Work required.
Of the entries below, return only those lines from the line with "codes to whitelist." to the line with "flag as an SVG.", exactly, both included.

(Records for the exercise)

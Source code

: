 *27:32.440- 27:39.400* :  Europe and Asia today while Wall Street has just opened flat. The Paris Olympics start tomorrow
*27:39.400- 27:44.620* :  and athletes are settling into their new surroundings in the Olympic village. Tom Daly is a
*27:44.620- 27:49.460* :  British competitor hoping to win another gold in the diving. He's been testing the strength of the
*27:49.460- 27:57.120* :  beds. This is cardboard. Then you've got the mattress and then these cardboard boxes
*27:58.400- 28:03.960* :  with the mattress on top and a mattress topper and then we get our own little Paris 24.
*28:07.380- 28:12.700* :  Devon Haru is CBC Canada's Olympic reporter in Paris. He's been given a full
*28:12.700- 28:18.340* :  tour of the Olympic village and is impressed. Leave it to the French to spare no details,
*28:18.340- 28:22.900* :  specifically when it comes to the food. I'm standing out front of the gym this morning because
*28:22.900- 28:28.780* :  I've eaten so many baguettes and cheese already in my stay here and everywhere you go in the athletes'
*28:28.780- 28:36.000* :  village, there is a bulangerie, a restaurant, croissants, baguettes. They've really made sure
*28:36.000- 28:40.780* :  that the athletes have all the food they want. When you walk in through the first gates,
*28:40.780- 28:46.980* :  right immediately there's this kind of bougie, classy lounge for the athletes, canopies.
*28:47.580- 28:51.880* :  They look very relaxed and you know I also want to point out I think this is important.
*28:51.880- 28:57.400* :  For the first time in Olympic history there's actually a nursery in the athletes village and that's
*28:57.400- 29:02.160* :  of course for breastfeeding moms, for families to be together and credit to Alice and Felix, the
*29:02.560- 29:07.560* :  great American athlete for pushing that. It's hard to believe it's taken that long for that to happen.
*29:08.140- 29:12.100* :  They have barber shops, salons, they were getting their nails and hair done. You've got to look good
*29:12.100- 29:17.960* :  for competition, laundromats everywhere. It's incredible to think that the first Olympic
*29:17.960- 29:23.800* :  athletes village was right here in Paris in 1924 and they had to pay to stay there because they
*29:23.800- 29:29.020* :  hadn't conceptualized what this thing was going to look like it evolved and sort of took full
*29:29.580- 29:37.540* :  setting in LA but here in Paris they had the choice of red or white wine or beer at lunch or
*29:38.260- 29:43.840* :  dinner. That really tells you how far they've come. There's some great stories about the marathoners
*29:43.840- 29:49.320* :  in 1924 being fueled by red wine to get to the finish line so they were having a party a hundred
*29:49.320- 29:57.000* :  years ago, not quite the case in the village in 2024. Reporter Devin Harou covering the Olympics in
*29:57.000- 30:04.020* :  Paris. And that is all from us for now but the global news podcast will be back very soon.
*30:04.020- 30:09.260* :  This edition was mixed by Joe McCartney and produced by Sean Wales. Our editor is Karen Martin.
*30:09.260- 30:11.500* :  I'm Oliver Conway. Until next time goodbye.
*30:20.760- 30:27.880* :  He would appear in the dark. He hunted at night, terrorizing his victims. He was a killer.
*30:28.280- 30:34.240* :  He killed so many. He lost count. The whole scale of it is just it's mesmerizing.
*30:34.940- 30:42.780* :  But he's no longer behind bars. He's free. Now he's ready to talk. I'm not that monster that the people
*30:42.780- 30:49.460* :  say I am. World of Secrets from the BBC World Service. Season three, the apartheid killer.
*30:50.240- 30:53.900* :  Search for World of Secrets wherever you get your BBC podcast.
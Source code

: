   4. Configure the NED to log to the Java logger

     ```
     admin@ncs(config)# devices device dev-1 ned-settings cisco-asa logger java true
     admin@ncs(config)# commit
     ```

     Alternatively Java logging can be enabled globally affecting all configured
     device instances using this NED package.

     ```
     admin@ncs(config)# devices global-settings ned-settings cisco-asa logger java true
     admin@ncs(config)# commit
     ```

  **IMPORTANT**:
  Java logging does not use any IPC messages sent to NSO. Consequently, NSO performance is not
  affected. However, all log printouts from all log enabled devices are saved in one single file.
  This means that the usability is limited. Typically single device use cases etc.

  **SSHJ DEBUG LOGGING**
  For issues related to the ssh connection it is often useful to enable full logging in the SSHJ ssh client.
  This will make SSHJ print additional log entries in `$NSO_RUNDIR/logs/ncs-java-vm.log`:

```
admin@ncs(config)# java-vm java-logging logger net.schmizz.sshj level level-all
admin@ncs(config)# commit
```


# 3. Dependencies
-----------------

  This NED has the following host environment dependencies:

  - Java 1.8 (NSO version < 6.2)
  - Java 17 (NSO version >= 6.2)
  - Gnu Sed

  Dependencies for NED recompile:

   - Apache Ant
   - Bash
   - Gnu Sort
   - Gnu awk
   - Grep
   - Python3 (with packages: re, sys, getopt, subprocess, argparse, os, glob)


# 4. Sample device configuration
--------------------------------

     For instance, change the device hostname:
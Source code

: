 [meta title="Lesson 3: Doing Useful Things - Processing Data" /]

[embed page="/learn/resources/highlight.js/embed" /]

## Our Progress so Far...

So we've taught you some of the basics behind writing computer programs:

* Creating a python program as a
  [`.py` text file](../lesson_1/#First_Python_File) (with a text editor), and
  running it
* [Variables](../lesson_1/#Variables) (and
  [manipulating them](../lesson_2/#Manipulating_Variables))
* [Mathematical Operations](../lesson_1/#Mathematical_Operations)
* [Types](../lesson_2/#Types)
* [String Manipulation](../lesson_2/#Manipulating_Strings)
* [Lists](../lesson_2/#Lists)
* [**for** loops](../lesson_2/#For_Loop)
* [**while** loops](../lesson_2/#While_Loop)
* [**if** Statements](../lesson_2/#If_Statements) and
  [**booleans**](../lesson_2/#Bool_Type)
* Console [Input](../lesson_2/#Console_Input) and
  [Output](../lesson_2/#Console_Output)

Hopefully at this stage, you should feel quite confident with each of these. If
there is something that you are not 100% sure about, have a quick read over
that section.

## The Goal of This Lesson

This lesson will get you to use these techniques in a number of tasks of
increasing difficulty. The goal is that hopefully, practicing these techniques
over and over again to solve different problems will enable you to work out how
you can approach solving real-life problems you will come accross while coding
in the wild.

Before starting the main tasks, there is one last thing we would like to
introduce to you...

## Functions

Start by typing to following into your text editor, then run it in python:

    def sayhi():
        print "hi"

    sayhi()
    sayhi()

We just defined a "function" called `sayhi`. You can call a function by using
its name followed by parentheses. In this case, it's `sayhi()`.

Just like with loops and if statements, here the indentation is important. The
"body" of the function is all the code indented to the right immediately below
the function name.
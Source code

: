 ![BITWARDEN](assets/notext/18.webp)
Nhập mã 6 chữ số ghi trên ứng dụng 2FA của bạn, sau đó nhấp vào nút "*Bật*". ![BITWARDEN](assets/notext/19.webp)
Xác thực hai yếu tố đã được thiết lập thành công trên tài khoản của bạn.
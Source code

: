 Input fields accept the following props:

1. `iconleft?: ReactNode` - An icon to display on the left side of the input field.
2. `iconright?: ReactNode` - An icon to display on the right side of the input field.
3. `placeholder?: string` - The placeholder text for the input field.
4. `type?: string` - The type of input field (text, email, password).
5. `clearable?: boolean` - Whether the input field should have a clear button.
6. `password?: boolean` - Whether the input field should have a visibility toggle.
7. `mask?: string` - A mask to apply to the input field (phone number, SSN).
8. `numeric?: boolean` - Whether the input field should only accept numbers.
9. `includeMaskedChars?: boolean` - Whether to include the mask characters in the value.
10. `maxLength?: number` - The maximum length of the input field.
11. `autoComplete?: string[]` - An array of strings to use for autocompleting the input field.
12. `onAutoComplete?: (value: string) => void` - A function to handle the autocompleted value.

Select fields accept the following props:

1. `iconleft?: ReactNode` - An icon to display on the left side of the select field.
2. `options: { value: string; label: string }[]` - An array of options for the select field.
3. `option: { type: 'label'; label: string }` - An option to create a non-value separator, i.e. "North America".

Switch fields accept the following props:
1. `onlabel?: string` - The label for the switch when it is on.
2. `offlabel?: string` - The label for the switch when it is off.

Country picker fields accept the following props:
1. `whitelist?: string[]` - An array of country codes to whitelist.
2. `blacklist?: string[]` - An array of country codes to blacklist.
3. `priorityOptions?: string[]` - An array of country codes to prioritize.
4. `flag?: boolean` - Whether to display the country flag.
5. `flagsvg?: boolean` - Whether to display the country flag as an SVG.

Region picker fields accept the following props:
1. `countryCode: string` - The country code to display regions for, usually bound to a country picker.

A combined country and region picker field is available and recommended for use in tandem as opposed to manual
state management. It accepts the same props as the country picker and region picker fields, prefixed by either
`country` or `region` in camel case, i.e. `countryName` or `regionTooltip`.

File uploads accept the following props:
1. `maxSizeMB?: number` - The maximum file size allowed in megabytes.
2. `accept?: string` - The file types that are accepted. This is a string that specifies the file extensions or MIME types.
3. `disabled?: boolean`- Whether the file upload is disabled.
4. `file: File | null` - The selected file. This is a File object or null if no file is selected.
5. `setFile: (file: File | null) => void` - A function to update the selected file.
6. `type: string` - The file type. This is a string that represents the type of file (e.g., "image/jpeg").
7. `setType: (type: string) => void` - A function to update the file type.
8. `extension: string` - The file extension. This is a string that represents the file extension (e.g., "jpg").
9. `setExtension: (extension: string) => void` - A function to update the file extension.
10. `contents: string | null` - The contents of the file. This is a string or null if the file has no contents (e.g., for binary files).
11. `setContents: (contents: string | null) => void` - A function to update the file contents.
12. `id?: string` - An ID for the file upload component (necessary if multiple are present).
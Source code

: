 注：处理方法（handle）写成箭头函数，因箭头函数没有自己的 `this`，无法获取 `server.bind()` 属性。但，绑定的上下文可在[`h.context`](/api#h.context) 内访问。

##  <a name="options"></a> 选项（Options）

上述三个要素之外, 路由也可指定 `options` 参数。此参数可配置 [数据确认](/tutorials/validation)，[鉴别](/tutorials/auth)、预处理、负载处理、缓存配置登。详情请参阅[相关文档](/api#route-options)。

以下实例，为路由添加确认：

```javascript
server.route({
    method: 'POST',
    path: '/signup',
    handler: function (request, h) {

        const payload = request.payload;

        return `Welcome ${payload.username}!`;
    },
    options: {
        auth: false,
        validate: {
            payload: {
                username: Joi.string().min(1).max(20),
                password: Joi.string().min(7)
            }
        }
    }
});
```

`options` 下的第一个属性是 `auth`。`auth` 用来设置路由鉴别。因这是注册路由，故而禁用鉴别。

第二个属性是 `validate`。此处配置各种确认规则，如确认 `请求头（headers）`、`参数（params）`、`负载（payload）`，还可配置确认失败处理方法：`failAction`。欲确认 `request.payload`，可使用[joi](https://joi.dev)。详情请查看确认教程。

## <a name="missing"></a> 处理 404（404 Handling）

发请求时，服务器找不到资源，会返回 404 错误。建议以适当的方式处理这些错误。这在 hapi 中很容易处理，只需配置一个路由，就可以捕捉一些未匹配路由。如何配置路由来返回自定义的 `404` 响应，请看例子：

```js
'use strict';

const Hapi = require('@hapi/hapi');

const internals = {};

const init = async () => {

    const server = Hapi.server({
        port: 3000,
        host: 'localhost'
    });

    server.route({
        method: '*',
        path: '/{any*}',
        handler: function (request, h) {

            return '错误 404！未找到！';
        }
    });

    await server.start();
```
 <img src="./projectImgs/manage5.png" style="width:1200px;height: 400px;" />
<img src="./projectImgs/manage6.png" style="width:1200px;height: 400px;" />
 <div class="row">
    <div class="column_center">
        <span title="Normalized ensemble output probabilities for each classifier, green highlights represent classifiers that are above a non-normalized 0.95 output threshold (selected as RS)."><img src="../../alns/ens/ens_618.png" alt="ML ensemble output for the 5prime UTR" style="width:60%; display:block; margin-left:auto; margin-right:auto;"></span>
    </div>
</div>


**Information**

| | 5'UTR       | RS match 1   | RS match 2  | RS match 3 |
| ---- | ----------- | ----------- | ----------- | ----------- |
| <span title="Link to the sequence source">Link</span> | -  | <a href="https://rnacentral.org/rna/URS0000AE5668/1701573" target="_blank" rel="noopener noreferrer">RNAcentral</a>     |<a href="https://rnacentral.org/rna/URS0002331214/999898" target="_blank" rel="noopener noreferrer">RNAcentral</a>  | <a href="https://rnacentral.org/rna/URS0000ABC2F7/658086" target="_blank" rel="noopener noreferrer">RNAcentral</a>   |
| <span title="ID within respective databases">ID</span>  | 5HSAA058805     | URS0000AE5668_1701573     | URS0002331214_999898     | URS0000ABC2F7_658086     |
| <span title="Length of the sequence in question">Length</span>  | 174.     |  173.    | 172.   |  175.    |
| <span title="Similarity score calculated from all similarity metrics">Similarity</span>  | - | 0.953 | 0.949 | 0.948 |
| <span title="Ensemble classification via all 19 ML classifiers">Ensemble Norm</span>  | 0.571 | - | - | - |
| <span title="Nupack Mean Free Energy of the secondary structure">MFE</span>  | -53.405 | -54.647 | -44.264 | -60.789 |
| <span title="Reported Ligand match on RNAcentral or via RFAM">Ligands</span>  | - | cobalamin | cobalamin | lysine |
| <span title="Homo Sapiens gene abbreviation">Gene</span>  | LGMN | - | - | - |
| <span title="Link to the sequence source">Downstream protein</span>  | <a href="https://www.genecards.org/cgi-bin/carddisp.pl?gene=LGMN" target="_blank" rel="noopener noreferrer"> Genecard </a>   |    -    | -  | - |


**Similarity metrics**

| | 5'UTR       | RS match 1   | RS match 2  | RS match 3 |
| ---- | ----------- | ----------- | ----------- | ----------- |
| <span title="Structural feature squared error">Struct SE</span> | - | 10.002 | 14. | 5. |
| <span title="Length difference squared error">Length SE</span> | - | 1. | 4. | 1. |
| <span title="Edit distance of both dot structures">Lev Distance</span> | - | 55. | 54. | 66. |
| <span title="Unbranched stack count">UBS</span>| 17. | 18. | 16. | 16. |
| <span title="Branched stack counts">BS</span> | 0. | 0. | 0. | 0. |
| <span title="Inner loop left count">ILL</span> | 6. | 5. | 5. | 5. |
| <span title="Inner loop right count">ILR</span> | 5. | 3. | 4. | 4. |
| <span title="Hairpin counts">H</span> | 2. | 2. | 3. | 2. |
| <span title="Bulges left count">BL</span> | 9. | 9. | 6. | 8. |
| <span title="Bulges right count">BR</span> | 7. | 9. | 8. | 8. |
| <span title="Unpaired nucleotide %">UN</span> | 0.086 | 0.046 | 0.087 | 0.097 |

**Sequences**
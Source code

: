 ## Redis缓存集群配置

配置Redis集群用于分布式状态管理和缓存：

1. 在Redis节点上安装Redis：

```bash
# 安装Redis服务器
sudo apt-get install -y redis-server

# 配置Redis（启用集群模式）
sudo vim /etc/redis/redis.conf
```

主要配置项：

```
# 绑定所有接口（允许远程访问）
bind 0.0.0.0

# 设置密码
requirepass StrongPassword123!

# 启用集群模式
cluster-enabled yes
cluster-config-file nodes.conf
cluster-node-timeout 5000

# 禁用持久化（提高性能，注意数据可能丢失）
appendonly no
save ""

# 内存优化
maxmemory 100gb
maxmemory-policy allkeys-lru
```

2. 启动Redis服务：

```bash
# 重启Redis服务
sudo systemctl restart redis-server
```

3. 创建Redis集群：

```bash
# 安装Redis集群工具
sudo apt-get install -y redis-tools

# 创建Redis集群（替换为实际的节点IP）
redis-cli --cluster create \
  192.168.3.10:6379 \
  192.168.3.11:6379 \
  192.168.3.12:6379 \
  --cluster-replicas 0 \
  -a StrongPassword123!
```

(End Records for the exercise)

Output below.
1. `whitelist?: string[]` - An array of country codes to whitelist.
2. `blacklist?: string[]` - An array of country codes to blacklist.
3. `priorityOptions?: string[]` - An array of country codes to prioritize.
4. `flag?: boolean` - Whether to display the country flag.
5. `flagsvg?: boolean` - Whether to display the country flag as an SVG.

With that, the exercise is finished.